The first step is figuring out what size garden beds you want to build.  I actually went out into my garden and laid out stakes.  It was a great way to visualize the space, especially because our garden is on the side of our house and space is limited.  Measuring out a few different size beds allowed me to make sure everything fit the way I wanted it to.  

If you have a garden bed up against a fence or your house, I recommend not making it any wider than 3 feet.  Any wider than that and you will need access to both sides of the garden bed.  The longest I would make a garden bed is 8 feet to avoid them from bowing in the middle.

One last thing to consider is how tall you would like your garden beds.  The taller the beds, the less bending you will have to do; however, the more expensive they also get.  So consider cost with the size of garden bed you would like.  

Once you figure out the size of garden beds you would like and how many you want to build, you can figure out how much wood you will need and the cost.

I sketched everything out to figure out the cost of each bed.  In the end, I decided to build two 8ft x 3ft x 2ft beds and one 6ft x 3ft x 2ft bed.  



Getting Cedar Lumber

I printed off my project planner and wrote everything down that I needed to purchase for the raised beds.  See how we saved over $100 on lumber HERE.



As soon as we had the cedar lumber in the garage, I began cutting all the boards.

For an 8ft x 3ft x 2ft raised garden bed you will need the following:

8- 2 x 6 x 8′ boards

8- 2 x 6 x 3′ boards

4- 4 x 4 x 2′ posts

2- 2 x 6 x 2′ supports (supports should be used for 8ft beds)

3″ deck screws


For a 6ft x 3ft x 2ft bed you will need the following:

8- 2 x 6 x 6′ boards

8- 2 x 6 x 3′ boards

4- 4 x 4 x 2′ posts

3″ deck screws

It is common for the boards to fray when they are cut.  I used a metal file to lightly file the edges.



Building Raised Garden Beds

Start by building the longest sides first.  Place two posts out and then lay 4 boards on top. The most important step is making sure the top board is square with the post.  To do this, use a metal square to line everything up.  

Below you will notice the posts are sticking out just a little.  I made a rookie mistake.  The boards said they were 5 3/4″ ( 6″ boards are never 6″ wide exactly), however, I didn’t measure them ahead of time and they were actually 5 1/2″ instead of 5 3/4″.  I cut the posts 23″ long, which is an inch too long.   My husband helped me out by trimming the extra off to make the posts flush with the bottom board.  TIP- Measure everything because boards are never actually the length they say.
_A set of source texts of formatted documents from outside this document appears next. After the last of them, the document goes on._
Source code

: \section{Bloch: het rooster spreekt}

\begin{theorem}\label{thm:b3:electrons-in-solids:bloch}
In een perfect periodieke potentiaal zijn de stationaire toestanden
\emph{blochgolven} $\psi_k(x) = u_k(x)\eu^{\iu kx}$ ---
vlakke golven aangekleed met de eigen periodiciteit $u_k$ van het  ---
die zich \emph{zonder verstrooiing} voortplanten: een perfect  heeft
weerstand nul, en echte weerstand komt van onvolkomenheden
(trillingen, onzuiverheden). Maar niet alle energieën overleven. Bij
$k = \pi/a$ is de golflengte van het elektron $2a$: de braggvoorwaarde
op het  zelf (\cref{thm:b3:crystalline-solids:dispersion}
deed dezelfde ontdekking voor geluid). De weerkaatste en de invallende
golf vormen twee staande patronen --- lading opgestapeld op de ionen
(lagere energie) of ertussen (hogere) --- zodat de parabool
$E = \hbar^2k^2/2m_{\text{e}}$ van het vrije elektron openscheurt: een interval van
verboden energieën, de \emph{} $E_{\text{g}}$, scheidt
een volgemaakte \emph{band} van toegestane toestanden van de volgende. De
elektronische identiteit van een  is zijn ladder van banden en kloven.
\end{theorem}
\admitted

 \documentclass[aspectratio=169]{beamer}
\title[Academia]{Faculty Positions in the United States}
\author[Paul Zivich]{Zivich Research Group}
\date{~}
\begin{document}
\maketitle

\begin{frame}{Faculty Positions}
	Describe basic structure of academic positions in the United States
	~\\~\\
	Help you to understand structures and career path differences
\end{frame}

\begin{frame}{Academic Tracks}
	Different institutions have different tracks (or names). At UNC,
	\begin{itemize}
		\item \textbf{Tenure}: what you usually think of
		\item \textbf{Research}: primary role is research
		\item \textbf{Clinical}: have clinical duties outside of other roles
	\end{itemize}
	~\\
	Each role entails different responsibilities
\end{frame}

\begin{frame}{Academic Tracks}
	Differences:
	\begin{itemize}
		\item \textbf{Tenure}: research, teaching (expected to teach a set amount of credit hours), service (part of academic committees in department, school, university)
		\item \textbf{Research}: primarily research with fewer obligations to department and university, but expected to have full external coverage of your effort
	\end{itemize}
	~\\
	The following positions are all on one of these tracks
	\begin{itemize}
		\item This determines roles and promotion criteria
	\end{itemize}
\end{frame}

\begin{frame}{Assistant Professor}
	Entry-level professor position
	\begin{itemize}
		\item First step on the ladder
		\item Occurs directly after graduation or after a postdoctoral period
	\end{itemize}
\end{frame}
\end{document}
To speed up the process, I created a template to quickly mark all the screws holes.  You want to make sure to stager the screws so the post does not split.  The template was so helpful and worked really well.  Keep in mind which way the boards will meet up.  As you can see from the drawing, I placed the shorter ends inside the longer ends. 

For the screw pattern, I needed to account for the depth of the 3ft board.  For my template, I marked it 1 1/2″ in and then staggered two screw holes to go into the 4 x 4 post.  Then on the 3ft sides, I flipped my template over because I didn’t need the 1 1/2″ spacer.





I completed all the long ends first.  



Next my husband helped me set both the long sides up and we grabbed the 3ft boards.  I quickly marked the screw holes with my template and we screwed in the 3ft ends!  Side Note: these beds are pretty heavy when completed.  I was able to help carry the 6ft bed, but we brought in more muscle to help carry the 8ft bed.  We didn’t put them together in the garden because it is better to build them on a level surface. 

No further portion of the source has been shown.